Weighted choices

[Peter Otten]

Jason Friedman wrote:

> choices = dict()
> choices["apple"] = 10
> choices["pear"] = 20
> choices["banana"] = 15
> choices["orange"] = 25
> choices["kiwi"] = 30
> 
> I want to pick sets of fruit, three in a set, where the chance of
> selecting a given fruit is proportional to its weight.  In the example
> above, pears should appear twice as often as apples and kiwis should
> appear twice as often as bananas.
> 
> I see this solution
> (http://stackoverflow.com/questions/3679694/a-weighted-version-of-random-
choice)
> but it is for single choices at a time.  random.sample() does not
> provide a "weight" argument.
> 
> I can picture how to write this with many, many lines of code but I
> have a feeling there is an elegant solution.

Let's assume for a moment that you always have low integral weights. Given 

data = []
for weight, value in choices.items():
   data.extend([value]*weight)

picking values with

N = 3
sample = [random.choice(data) for i in range(N)]

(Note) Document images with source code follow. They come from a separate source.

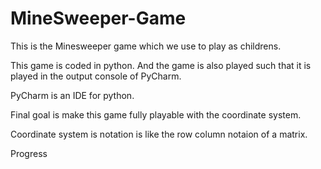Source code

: # MineSweeper-Game

This is the Minesweeper game which we use to play as childrens.

This game is coded in python. And the game is also played such that it is played in the output console of PyCharm.

PyCharm is an IDE for python.

Final goal is make this game fully playable with the coordinate system.

Coordinate system is notation is like the row column notaion of a matrix.


Progress


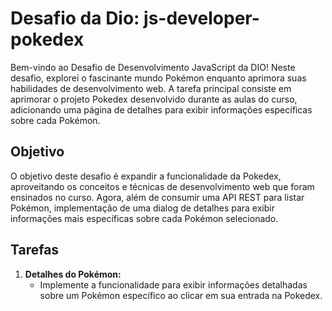 # Desafio da Dio: js-developer-pokedex

Bem-vindo ao Desafio de Desenvolvimento JavaScript da DIO! Neste desafio, explorei o fascinante mundo Pokémon enquanto aprimora suas habilidades de desenvolvimento web. A tarefa principal consiste em aprimorar o projeto Pokedex desenvolvido durante as aulas do curso, adicionando uma página de detalhes para exibir informações específicas sobre cada Pokémon.

## Objetivo

O objetivo deste desafio é expandir a funcionalidade da Pokedex, aproveitando os conceitos e técnicas de desenvolvimento web que foram ensinados no curso. Agora, além de consumir uma API REST para listar Pokémon, implementação de uma dialog de detalhes para exibir informações mais específicas sobre cada Pokémon selecionado.

## Tarefas

1. **Detalhes do Pokémon:**
   - Implemente a funcionalidade para exibir informações detalhadas sobre um Pokémon específico ao clicar em sua entrada na Pokedex.
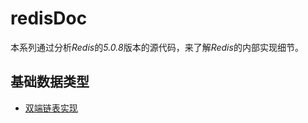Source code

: # redisDoc
本系列通过分析*Redis*的*5.0.8*版本的源代码，来了解*Redis*的内部实现细节。

## 基础数据类型

* [双端链表实现](baseDataStruct/adlist.md)

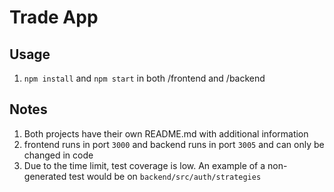 # Trade App
## Usage
1. ``npm install`` and ``npm start`` in both /frontend and /backend

## Notes
1. Both projects have their own README.md with additional information
2. frontend runs in port ``3000`` and backend runs in port ``3005`` and can only be changed in code
3. Due to the time limit, test coverage is low. An example of a non-generated test would be on ``backend/src/auth/strategies``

does not give te same probabilities as

sample = random.sample(data, N)

Which one doe you want? If it's the former, i. e. picking an item does not 
affect the item's probability, just adapt Raymond Hettinger's

def weighted_choice(choices):
    values, weights = zip(*choices)
    total = 0
    cum_weights = []
    for w in weights:
        total += w
        cum_weights.append(total)
    x = random() * total
    i = bisect(cum_weights, x)
    return values[i]

to (untested)

def weighted_choice_iter(choices):
    values, weights = zip(*choices)
    total = 0
    cum_weights = []
    for w in weights:
        total += w
        cum_weights.append(total)
    while True:
        x = random() * total
        i = bisect(cum_weights, x)
        yield values[i]

def weighted_choices(choices, N):
    return list(itertools.islice(weighted_choice_iter(choices), N))

print weighted_choices(choices, 3)